_To do_. Determine the number of lines in the data that contain "filter", and write only that number.

Entries provided: Begin

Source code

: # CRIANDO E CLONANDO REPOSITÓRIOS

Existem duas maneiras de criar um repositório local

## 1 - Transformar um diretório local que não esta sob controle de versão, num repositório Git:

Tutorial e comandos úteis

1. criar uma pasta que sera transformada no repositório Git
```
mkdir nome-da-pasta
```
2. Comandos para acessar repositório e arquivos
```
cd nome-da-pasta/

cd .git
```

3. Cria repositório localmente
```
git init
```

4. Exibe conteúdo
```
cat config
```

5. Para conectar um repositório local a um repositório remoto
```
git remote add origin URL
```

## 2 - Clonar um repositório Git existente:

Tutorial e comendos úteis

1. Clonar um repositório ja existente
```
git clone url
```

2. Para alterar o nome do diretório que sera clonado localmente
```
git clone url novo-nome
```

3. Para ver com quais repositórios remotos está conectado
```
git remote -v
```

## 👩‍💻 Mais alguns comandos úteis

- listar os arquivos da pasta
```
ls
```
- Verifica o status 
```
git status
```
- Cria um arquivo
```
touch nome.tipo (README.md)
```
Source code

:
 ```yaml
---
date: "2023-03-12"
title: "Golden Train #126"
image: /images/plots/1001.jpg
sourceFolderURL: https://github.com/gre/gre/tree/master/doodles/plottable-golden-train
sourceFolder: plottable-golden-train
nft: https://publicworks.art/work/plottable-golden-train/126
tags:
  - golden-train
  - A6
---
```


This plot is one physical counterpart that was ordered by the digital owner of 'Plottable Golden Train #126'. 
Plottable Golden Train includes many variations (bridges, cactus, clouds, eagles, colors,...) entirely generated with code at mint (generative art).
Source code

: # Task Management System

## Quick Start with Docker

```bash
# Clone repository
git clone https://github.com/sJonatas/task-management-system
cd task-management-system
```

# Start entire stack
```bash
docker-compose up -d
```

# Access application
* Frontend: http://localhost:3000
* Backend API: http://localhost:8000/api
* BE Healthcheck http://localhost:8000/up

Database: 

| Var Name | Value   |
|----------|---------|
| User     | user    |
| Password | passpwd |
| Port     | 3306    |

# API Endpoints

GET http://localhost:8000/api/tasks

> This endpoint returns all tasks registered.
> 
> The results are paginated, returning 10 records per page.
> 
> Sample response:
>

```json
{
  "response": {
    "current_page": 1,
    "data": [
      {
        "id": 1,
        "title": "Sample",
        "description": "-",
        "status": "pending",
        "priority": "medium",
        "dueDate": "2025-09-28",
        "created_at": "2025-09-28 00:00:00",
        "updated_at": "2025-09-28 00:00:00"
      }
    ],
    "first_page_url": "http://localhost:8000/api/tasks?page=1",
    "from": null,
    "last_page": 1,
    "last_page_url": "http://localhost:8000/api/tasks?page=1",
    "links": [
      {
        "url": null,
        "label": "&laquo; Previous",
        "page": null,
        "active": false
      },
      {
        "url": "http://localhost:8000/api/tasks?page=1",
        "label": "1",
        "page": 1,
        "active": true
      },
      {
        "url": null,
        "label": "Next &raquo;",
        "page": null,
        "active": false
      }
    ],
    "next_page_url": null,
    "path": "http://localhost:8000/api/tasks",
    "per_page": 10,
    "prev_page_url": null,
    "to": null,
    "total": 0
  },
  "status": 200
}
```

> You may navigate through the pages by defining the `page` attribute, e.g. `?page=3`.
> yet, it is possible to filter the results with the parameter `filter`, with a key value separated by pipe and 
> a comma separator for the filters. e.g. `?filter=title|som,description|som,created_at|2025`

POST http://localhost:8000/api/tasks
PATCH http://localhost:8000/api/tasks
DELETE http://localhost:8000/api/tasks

Entries provided: End

_Response_. 2